--- Try it ---
The lines below that include "before" are to be found and copied.

(Collected data)
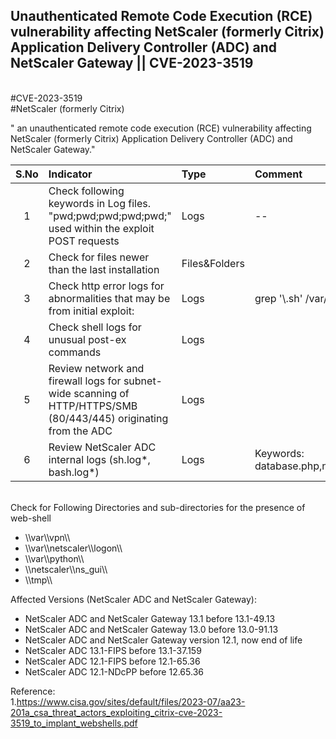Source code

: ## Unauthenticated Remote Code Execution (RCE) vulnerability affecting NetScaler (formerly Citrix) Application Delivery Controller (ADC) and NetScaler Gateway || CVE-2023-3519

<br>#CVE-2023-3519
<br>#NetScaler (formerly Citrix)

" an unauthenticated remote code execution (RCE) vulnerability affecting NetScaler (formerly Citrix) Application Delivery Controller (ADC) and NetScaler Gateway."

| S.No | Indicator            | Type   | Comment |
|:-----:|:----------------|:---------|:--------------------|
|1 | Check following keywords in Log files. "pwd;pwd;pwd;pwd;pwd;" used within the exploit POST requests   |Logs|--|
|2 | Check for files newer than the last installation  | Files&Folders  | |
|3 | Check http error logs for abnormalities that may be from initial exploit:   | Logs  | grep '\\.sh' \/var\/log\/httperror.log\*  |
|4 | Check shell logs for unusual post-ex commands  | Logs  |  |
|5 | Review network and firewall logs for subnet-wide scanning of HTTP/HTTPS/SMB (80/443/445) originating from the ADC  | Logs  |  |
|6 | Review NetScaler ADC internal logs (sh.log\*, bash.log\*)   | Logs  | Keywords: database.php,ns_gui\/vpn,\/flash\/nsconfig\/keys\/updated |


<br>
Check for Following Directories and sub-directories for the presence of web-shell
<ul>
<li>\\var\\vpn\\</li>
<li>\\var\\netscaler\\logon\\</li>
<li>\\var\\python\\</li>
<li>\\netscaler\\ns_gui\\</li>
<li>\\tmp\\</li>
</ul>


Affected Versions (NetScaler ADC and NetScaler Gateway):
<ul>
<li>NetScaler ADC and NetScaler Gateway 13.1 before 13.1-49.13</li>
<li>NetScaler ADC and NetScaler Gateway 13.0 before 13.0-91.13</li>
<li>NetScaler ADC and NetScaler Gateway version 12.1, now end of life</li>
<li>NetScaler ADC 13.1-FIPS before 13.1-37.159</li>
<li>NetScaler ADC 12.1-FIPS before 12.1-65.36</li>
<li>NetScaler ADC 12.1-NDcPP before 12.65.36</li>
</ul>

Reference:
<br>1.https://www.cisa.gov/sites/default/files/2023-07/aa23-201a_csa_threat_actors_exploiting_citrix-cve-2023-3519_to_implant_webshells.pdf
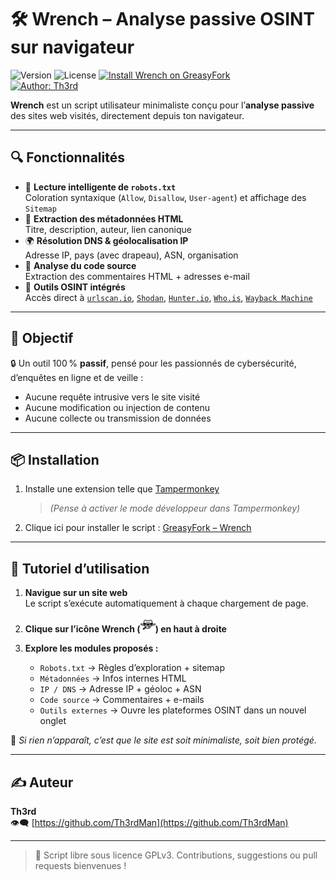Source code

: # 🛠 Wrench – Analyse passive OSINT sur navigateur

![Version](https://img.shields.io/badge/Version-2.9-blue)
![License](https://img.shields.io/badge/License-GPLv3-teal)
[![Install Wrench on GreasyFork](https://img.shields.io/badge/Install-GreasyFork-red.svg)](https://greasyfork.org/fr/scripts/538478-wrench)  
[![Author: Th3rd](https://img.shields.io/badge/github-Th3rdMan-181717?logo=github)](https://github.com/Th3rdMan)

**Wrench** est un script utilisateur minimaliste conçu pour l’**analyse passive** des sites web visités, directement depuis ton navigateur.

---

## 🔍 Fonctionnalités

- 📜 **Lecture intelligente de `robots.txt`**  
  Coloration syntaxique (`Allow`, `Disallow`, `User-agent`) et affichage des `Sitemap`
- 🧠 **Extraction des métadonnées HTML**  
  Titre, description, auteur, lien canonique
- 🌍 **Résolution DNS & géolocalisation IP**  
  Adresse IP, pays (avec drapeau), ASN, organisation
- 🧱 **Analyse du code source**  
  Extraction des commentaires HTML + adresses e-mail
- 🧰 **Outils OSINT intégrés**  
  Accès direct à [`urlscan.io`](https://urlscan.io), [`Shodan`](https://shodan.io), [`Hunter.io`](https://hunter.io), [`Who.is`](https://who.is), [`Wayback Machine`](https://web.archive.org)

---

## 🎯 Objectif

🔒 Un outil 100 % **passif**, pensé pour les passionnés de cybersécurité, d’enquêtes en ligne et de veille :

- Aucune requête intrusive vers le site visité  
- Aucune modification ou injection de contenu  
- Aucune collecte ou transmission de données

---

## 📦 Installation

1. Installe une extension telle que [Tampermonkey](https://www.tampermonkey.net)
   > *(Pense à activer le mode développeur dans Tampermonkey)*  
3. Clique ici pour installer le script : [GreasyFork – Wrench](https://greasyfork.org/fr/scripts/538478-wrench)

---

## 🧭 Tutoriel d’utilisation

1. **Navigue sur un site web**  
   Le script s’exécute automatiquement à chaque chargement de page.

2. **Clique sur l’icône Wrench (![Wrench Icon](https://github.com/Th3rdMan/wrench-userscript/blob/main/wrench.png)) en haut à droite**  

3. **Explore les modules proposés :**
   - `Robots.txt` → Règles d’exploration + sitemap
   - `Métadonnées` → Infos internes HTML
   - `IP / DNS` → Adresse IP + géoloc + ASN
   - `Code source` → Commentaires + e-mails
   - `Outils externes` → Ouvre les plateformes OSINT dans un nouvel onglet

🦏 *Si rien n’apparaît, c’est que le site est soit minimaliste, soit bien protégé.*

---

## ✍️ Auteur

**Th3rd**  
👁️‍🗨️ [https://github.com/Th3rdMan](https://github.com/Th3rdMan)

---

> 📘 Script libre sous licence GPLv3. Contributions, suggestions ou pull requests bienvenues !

--- Solution below ---
<li>NetScaler ADC and NetScaler Gateway 13.1 before 13.1-49.13</li>
<li>NetScaler ADC and NetScaler Gateway 13.0 before 13.0-91.13</li>
<li>NetScaler ADC 13.1-FIPS before 13.1-37.159</li>
<li>NetScaler ADC 12.1-FIPS before 12.1-65.36</li>
<li>NetScaler ADC 12.1-NDcPP before 12.65.36</li>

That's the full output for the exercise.